The substrate is a grooved substrate having a groove pitch of 0.93 mm and a maximum thickness of 0.5 mm and a width of 7.2 m.
m, a substrate having a length of 268 mm, and a commercially available double-sided tape (post-it posting tape 561W) as a fixing material
(Manufactured by Sumitomo 3M Limited) except that the end face was mirror-finished and the length was 6.8.
Thus, 288 optical transmitters each having a size of mm were obtained. An optical transmission body having high end surface smoothness was obtained with high productivity.

(Embodiment 3) As a substrate, a thickness of 0.5 m
m, width 120 mm, length 268 mm, using a water-soluble adhesive Okitsumo magic tack as a fixing material, when removing the fixing material from the optical transmission body aggregate,
Except that the fixing material was removed by washing with water, the end face was mirror-finished in the same manner as in Example 1 to obtain a total of about 4,000 light transmitting bodies having a length of 6.8 mm. An optical transmission body having high end surface smoothness was obtained with high productivity.

[0021]

According to the method for manufacturing an optical transmission body of the present invention, a large number of optical transmission bodies having excellent end surface smoothness and uniformly processed can be obtained with high productivity.

[0022]

[Brief description of the drawings]

FIG. 1 is a diagram illustrating an example of an optical transmission body aggregate in a case where optical transmission bodies are arranged in a line, as viewed from an end face of the optical transmission body.

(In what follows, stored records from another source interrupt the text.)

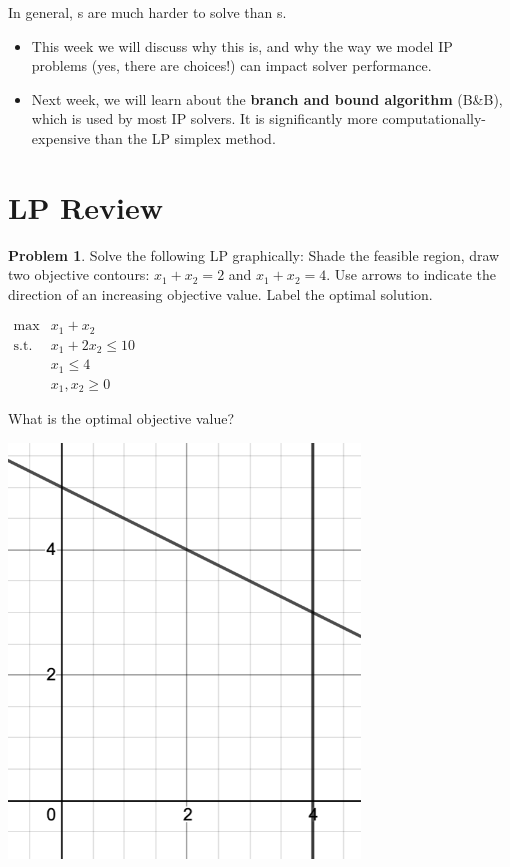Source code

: \documentclass[11pt]{article}
\renewcommand{\labelitemi}{$\bullet$}
\theoremstyle{definition}
\newtheorem{problem}{Problem}
\newcommand{\answerbox}[3]{%
  \fbox{%
    \begin{minipage}[#1]{#2}
      \hfill\vspace{#3}
    \end{minipage}
  }
}
\newcommand{\catbox}{\answerbox{c}{.5in}{.7cm}}
\begin{document}
\begin{tcolorbox}
In general, \catbox s are much harder to solve than \catbox s.
\end{tcolorbox}

\renewcommand\labelitemi{$\bullet$}
\begin{itemize}
\item This week we will discuss why this is, and why the way we model IP problems (yes, there are choices!) can impact solver performance.
\item Next week, we will learn about the \textbf{branch and bound algorithm} (B\&B), which is used by most IP solvers.  It is significantly more computationally-expensive than the LP simplex method.
\end{itemize}

\section{LP Review}

\begin{problem}  
Solve the following LP graphically: Shade the feasible region, draw two objective contours:  $x_1 +x_2 =2$ and $x_1 + x_2 =4$.  Use arrows to indicate the direction of an increasing objective value.  Label the optimal solution.  

\begin{minipage}{0.6\textwidth}
$
\begin{array}{rl}
\text{max} & x_1+x_2 \\
\text{s.t.} & x_1+2x_2 \leq 10 \\
  & x_1  \leq  4 \\
  & x_1, x_2  \geq  0
\end{array}
$

\bigskip
What is the optimal objective value?
 \catbox
\end{minipage}
\begin{minipage}{0.4\textwidth}
\includegraphics[width=0.7\textwidth]{LP_graph}
\end{minipage}



\end{problem}
\bigskip
\end{document}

FIG. 2 is a perspective view showing an example of a fixing jig for an optical transmission body assembly.

FIG. 3 is a perspective view showing an example of a cutting device for an optical transmission body assembly.

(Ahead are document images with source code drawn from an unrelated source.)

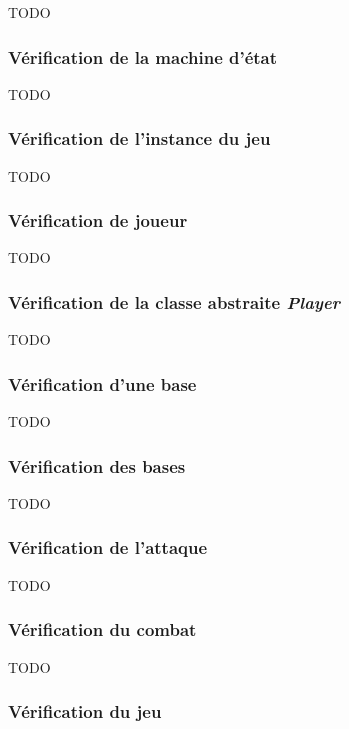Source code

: TODO

\subsubsection{Vérification de la machine d'état}

TODO

\subsubsection{Vérification de l'instance du jeu}

TODO

\subsubsection{Vérification de joueur}

TODO

\subsubsection{Vérification de la classe abstraite \emph{Player}}

TODO

\subsubsection{Vérification d'une base}

TODO

\subsubsection{Vérification des bases}

TODO

\subsubsection{Vérification de l'attaque}

TODO

\subsubsection{Vérification du combat}

TODO

\subsubsection{Vérification du jeu}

FIG. 4 is a perspective view showing an example of a gradient index optical transmission body.

[Explanation of symbols]

 DESCRIPTION OF SYMBOLS 1 Optical transmission body aggregate 2 Fixing jig 3 Fixing clamp 4 Clamping air cylinder 5 Fixing jig moving rail 6 Diamond blade 7 Rotating head 8 Motor 11 Optical transmission body 12 Central axis 13 Optical transmission body 14 Substrate

Claims (2)

[Claims] An optical transmitter assembly obtained by arranging a plurality of columnar optical transmitters in parallel is fixed to each other by a fixing material that can be peeled off from the optical transmitter. The manufacturing method of the optical transmission body which obtains an optical transmission body by removing the fixing material after smoothing the end face of the optical transmission body. 2. The production method according to claim 1, wherein a plastic light transmitting body is used as the light transmitting body, and cutting using a diamond blade is performed as the smoothing processing.